*** Begin section ***
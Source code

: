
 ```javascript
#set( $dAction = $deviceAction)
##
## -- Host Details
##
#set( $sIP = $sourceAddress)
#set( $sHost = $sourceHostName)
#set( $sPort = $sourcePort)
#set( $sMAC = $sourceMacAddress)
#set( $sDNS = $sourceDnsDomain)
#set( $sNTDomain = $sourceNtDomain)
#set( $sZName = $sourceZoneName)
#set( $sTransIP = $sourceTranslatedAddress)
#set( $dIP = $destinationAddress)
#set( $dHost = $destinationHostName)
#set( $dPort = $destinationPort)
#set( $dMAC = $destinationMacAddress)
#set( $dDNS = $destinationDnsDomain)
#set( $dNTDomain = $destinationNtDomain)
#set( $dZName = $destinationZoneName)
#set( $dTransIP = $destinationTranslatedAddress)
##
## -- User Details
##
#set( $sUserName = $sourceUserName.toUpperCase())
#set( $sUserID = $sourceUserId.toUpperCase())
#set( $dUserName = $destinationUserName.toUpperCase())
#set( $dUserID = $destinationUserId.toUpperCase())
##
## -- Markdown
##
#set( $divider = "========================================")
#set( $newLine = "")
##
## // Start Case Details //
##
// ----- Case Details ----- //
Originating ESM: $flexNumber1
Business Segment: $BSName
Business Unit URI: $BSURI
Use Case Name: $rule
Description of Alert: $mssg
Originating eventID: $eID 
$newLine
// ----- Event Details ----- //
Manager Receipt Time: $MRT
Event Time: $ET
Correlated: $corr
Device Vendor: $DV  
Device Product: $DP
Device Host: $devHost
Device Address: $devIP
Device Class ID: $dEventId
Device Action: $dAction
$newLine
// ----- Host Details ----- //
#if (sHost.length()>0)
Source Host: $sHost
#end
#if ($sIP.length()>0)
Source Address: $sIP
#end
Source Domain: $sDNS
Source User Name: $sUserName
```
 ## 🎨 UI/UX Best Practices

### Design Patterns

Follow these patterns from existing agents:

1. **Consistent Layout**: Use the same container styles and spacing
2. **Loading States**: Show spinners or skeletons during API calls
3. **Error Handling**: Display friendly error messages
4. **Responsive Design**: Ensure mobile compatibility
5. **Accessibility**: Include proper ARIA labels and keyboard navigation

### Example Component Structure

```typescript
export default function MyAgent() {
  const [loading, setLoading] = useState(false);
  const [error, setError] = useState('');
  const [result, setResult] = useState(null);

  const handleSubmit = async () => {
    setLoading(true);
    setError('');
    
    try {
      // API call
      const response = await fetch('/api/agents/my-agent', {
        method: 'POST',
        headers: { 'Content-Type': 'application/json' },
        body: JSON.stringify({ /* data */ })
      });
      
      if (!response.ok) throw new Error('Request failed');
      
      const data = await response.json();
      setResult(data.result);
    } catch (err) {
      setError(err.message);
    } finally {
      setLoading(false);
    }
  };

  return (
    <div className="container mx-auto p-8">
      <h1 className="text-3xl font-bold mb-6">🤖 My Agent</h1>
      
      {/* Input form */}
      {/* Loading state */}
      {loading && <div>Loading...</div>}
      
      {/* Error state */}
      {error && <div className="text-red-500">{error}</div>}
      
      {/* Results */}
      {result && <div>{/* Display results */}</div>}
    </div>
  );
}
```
*** End section ***
Could you reproduce the data above exactly as given?

Source code

:
 ```javascript
#set( $dAction = $deviceAction)
##
## -- Host Details
##
#set( $sIP = $sourceAddress)
#set( $sHost = $sourceHostName)
#set( $sPort = $sourcePort)
#set( $sMAC = $sourceMacAddress)
#set( $sDNS = $sourceDnsDomain)
#set( $sNTDomain = $sourceNtDomain)
#set( $sZName = $sourceZoneName)
#set( $sTransIP = $sourceTranslatedAddress)
#set( $dIP = $destinationAddress)
#set( $dHost = $destinationHostName)
#set( $dPort = $destinationPort)
#set( $dMAC = $destinationMacAddress)
#set( $dDNS = $destinationDnsDomain)
#set( $dNTDomain = $destinationNtDomain)
#set( $dZName = $destinationZoneName)
#set( $dTransIP = $destinationTranslatedAddress)
##
## -- User Details
##
#set( $sUserName = $sourceUserName.toUpperCase())
#set( $sUserID = $sourceUserId.toUpperCase())
#set( $dUserName = $destinationUserName.toUpperCase())
#set( $dUserID = $destinationUserId.toUpperCase())
##
## -- Markdown
##
#set( $divider = "========================================")
#set( $newLine = "")
##
## // Start Case Details //
##
// ----- Case Details ----- //
Originating ESM: $flexNumber1
Business Segment: $BSName
Business Unit URI: $BSURI
Use Case Name: $rule
Description of Alert: $mssg
Originating eventID: $eID 
$newLine
// ----- Event Details ----- //
Manager Receipt Time: $MRT
Event Time: $ET
Correlated: $corr
Device Vendor: $DV  
Device Product: $DP
Device Host: $devHost
Device Address: $devIP
Device Class ID: $dEventId
Device Action: $dAction
$newLine
// ----- Host Details ----- //
#if (sHost.length()>0)
Source Host: $sHost
#end
#if ($sIP.length()>0)
Source Address: $sIP
#end
Source Domain: $sDNS
Source User Name: $sUserName
```
 ## 🎨 UI/UX Best Practices

### Design Patterns

Follow these patterns from existing agents:

1. **Consistent Layout**: Use the same container styles and spacing
2. **Loading States**: Show spinners or skeletons during API calls
3. **Error Handling**: Display friendly error messages
4. **Responsive Design**: Ensure mobile compatibility
5. **Accessibility**: Include proper ARIA labels and keyboard navigation

### Example Component Structure

```typescript
export default function MyAgent() {
  const [loading, setLoading] = useState(false);
  const [error, setError] = useState('');
  const [result, setResult] = useState(null);

  const handleSubmit = async () => {
    setLoading(true);
    setError('');
    
    try {
      // API call
      const response = await fetch('/api/agents/my-agent', {
        method: 'POST',
        headers: { 'Content-Type': 'application/json' },
        body: JSON.stringify({ /* data */ })
      });
      
      if (!response.ok) throw new Error('Request failed');
      
      const data = await response.json();
      setResult(data.result);
    } catch (err) {
      setError(err.message);
    } finally {
      setLoading(false);
    }
  };

  return (
    <div className="container mx-auto p-8">
      <h1 className="text-3xl font-bold mb-6">🤖 My Agent</h1>
      
      {/* Input form */}
      {/* Loading state */}
      {loading && <div>Loading...</div>}
      
      {/* Error state */}
      {error && <div className="text-red-500">{error}</div>}
      
      {/* Results */}
      {result && <div>{/* Display results */}</div>}
    </div>
  );
}
```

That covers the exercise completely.